BRUSSELS (03/08/2000) - Internet access costs in Europe must come down if usage is to increase and the goals of the "eEurope" initiative are to be realized.
This is one of the conclusions of a status report on progress towards implementing the initiative approved by the European Commission today. The eEurope initiative is designed to bring every European citizen, school, business and administration rapidly on to the Internet.
The report will now be submitted to the March 23 Lisbon European Council, where the Commission wants heads of state and government to agree on the priority areas to be targeted and timetables for action. The Lisbon council will identify and provide political support for measures to improve the competitiveness of European industry, and since mastering the Internet is widely viewed as a key to future economic growth and job creation, the eEurope initiative is seen as part of this.
On the basis of this endorsement, the Commission will prepare an Action Plan for eEurope that will be adopted during the June European Council.
The European Council meeting and the status report are all part of an intense effort on the part of the commission to make sure that the European Union seizes opportunities provided by the Internet to modernize its economy and improve its competitiveness.
The 26-page status report comprises primarily a review of each of the ten major objectives identified in the December eEurope initiative, including the need for cheaper Internet access, the acceleration of electronic commerce, the development of a fast Internet for researchers, and smart cards for secure electronic access.

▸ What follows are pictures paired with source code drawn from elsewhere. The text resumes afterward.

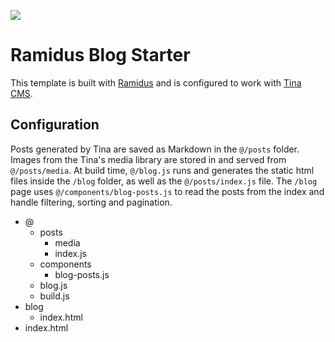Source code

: ![](https://avatars.githubusercontent.com/u/54718400?s=200&v=4)

# Ramidus Blog Starter

This template is built with [Ramidus](https://ardi.netlify.app/ramidus) and is configured to work with [Tina CMS](https://tina.io).

## Configuration

Posts generated by Tina are saved as Markdown in the `@/posts` folder. Images from the Tina's media library are stored in and served from `@/posts/media`. At build time, `@/blog.js` runs and generates the static html files inside the `/blog` folder, as well as the `@/posts/index.js` file. The `/blog` page uses `@/components/blog-posts.js` to read the posts from the index and handle filtering, sorting and pagination.

<div class="tree">

- <tree-icon icon="home">@</tree-icon>
  - <tree-icon icon="posts">posts</tree-icon>
    - <tree-icon icon="assets">media</tree-icon>
    - <tree-icon icon="js">index.js</tree-icon>
  - <tree-icon icon="components">components</tree-icon>
    - <tree-icon icon="js">blog-posts.js</tree-icon>
  - <tree-icon icon="js">blog.js</tree-icon>
  - <tree-icon icon="js">build.js</tree-icon>
- <tree-icon icon="posts">blog</tree-icon>
  - <tree-icon icon="html">index.html</tree-icon>
- <tree-icon icon="html">index.html</tree-icon>

</div>
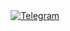 <div id="socials" align="center">
   <a href="https://t.me/probsiks">
      <img src="https://img.shields.io/badge/Telegram-blue?style=for-the-badge&logoColor=white" alt="Telegram"/>
    </a>
</div>
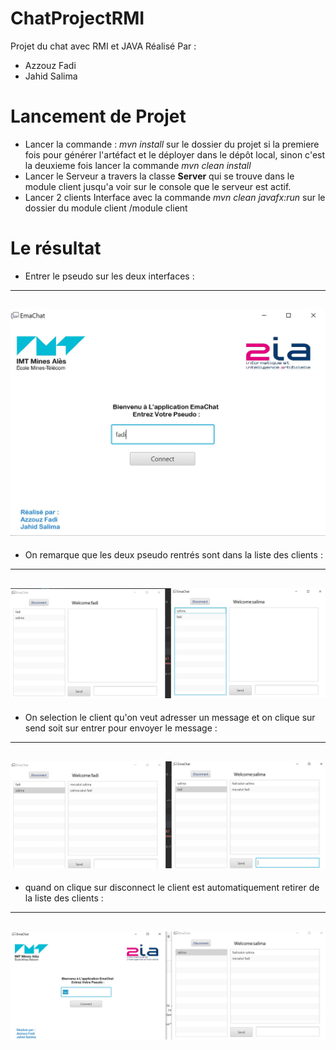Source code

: # ChatProjectRMI
Projet du chat avec RMI et JAVA
Réalisé Par : 
- Azzouz Fadi
- Jahid Salima
# Lancement de Projet
- Lancer la commande : *mvn install* sur le dossier du projet si la premiere fois pour générer l'artéfact et le déployer dans le dépôt local, sinon c'est la deuxieme fois lancer la commande *mvn clean install*
- Lancer le Serveur a travers la classe **Server** qui se trouve dans le module client jusqu'a voir sur le console que le serveur est actif.
- Lancer 2 clients Interface avec la commande *mvn clean javafx:run* sur le dossier du module client /module client 
# Le résultat
- Entrer le pseudo sur les deux interfaces :
---
![Image 1](images/1.JPG)
---
- On remarque que les deux pseudo rentrés sont dans la liste des clients :
---
![Image 2](images/2.JPG)
---
- On selection le client qu'on veut adresser un message et on clique sur send soit sur entrer pour envoyer le message :
---
![Image 3](images/3.JPG)
---
- quand on clique sur disconnect le client est automatiquement retirer de la liste des clients :
---
![Image 4](images/4.jpg)
---
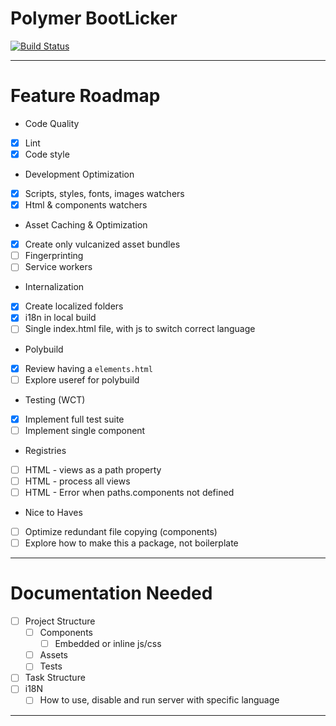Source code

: # Polymer BootLicker
[![Build Status](https://api.travis-ci.org/filaraujo/polymer-bootlicker.svg)](https://travis-ci.org/filaraujo/polymer-bootlicker)

---

# Feature Roadmap
 - Code Quality
  - [x] Lint
  - [x] Code style
 - Development Optimization
  - [x] Scripts, styles, fonts, images watchers
  - [x] Html & components watchers
 - Asset Caching & Optimization
  - [x] Create only vulcanized asset bundles
  - [ ] Fingerprinting
  - [ ] Service workers
 - Internalization
  - [x] Create localized folders
  - [x] i18n in local build
  - [ ] Single index.html file, with js to switch correct language
 - Polybuild
  - [x] Review having a `elements.html`
  - [ ] Explore useref for polybuild
 - Testing (WCT)
  - [x] Implement full test suite
  - [ ] Implement single component
 - Registries
  - [ ] HTML - views as a path property
  - [ ] HTML - process all views
  - [ ] HTML - Error when paths.components not defined
 - Nice to Haves
  - [ ] Optimize redundant file copying (components)
  - [ ] Explore how to make this a package, not boilerplate

---

# Documentation Needed
- [ ] Project Structure
  - [ ] Components
    - [ ] Embedded or inline js/css
  - [ ] Assets
  - [ ] Tests
- [ ] Task Structure
- [ ] i18N
  - [ ] How to use, disable and run server with specific language

---
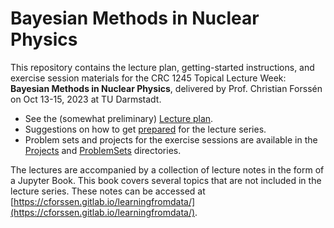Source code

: # Bayesian Methods in Nuclear Physics
This repository contains the lecture plan, getting-started instructions, and exercise session materials for the CRC 1245 Topical Lecture Week: **Bayesian Methods in Nuclear Physics**, delivered by Prof. Christian Forssén on Oct 13-15, 2023 at TU Darmstadt.

- See the (somewhat preliminary) [Lecture plan](schedule.md).
- Suggestions on how to get [prepared](preparation.md) for the lecture series.
- Problem sets and projects for the exercise sessions are available in the [Projects](Projects) and [ProblemSets](ProblemSets) directories.

The lectures are accompanied by a collection of lecture notes in the form of a Jupyter Book. This book covers several topics that are not included in the lecture series. These notes can be accessed at [https://cforssen.gitlab.io/learningfromdata/](https://cforssen.gitlab.io/learningfromdata/).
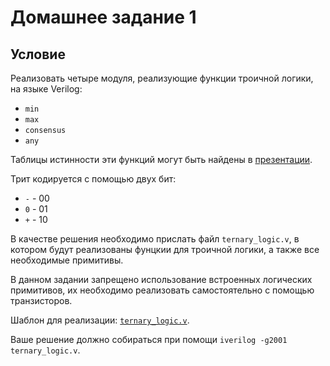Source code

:# Домашнее задание 1

## Условие

Реализовать четыре модуля, реализующие функции троичной логики, на языке Verilog:
* `min`
* `max`
* `consensus`
* `any`

Таблицы истинности эти функций могут быть найдены в [презентации](https://slides.com/romanmelnikov/deck-1#/21).

Трит кодируется с помощью двух бит:
* `-` - 00
* `0` - 01
* `+` - 10

В качестве решения необходимо прислать файл `ternary_logic.v`, в котором будут реализованы
фунцкии для троичной логики, а также все необходимые примитивы.

В данном задании запрещено использование встроенных логических примитивов, их необходимо реализовать
самостоятельно с помощью транзисторов.

Шаблон для реализации: [`ternary_logic.v`](./tern/ternary_logic.v).

Ваше решение должно собираться при помощи `iverilog -g2001 ternary_logic.v`.
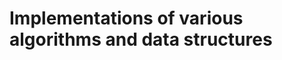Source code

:
Implementations of various algorithms and data structures
===========================================================
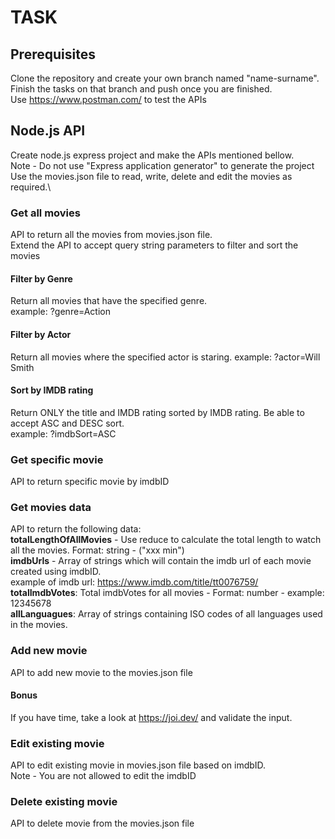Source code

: # TASK

## Prerequisites

Clone the repository and create your own branch named "name-surname".\
Finish the tasks on that branch and push once you are finished.\
Use https://www.postman.com/ to test the APIs

## Node.js API

Create node.js express project and make the APIs mentioned bellow.\
Note - Do not use "Express application generator" to generate the project\
Use the movies.json file to read, write, delete and edit the movies as required.\

### Get all movies

API to return all the movies from movies.json file.\
Extend the API to accept query string parameters to filter and sort the movies

#### Filter by Genre

Return all movies that have the specified genre.\
example: ?genre=Action

#### Filter by Actor

Return all movies where the specified actor is staring.
example: ?actor=Will Smith

#### Sort by IMDB rating

Return ONLY the title and IMDB rating sorted by IMDB rating. Be able to accept ASC and DESC sort.\
example: ?imdbSort=ASC

### Get specific movie

API to return specific movie by imdbID

### Get movies data

API to return the following data:\
**totalLengthOfAllMovies** - Use reduce to calculate the total length to watch all the movies. Format: string - ("xxx min")\
**imdbUrls** - Array of strings which will contain the imdb url of each movie created using imdbID.\
example of imdb url: https://www.imdb.com/title/tt0076759/ \
**totalImdbVotes**: Total imdbVotes for all movies - Format: number - example: 12345678\
**allLanguagues**: Array of strings containing ISO codes of all languages used in the movies.

### Add new movie

API to add new movie to the movies.json file

#### Bonus

If you have time, take a look at https://joi.dev/ and validate the input.

### Edit existing movie

API to edit existing movie in movies.json file based on imdbID.\
Note - You are not allowed to edit the imdbID

### Delete existing movie

API to delete movie from the movies.json file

The report also summarizes statistics on Internet penetration in Europe (12 percent of EU homes or 20 percent of the EU population), and highlights the importance of reducing Internet access costs: where access is cheaper (in Finland and Sweden, for example) the report notes that Internet penetration is much higher, at about 40 percent of homes.
In January, the commission held a public hearing on the telecom review process to identify where changes in EU legislation is needed, and in February, it published a consultation document on local loop unbundling, which will help shape a forthcoming Recommendation on the subject.
For the future, the document identifies a series of actions to be taken. By the middle of this year, the commission will put forward proposals to implement the conclusions of the telecom review. It will also assess the impact of the recommendation on leased line costs and, if necessary, take regulatory steps to reduce these tariffs. Other actions include taking measures to drastically reduce licensing obligations and proposing a future policy on radio frequency allocations.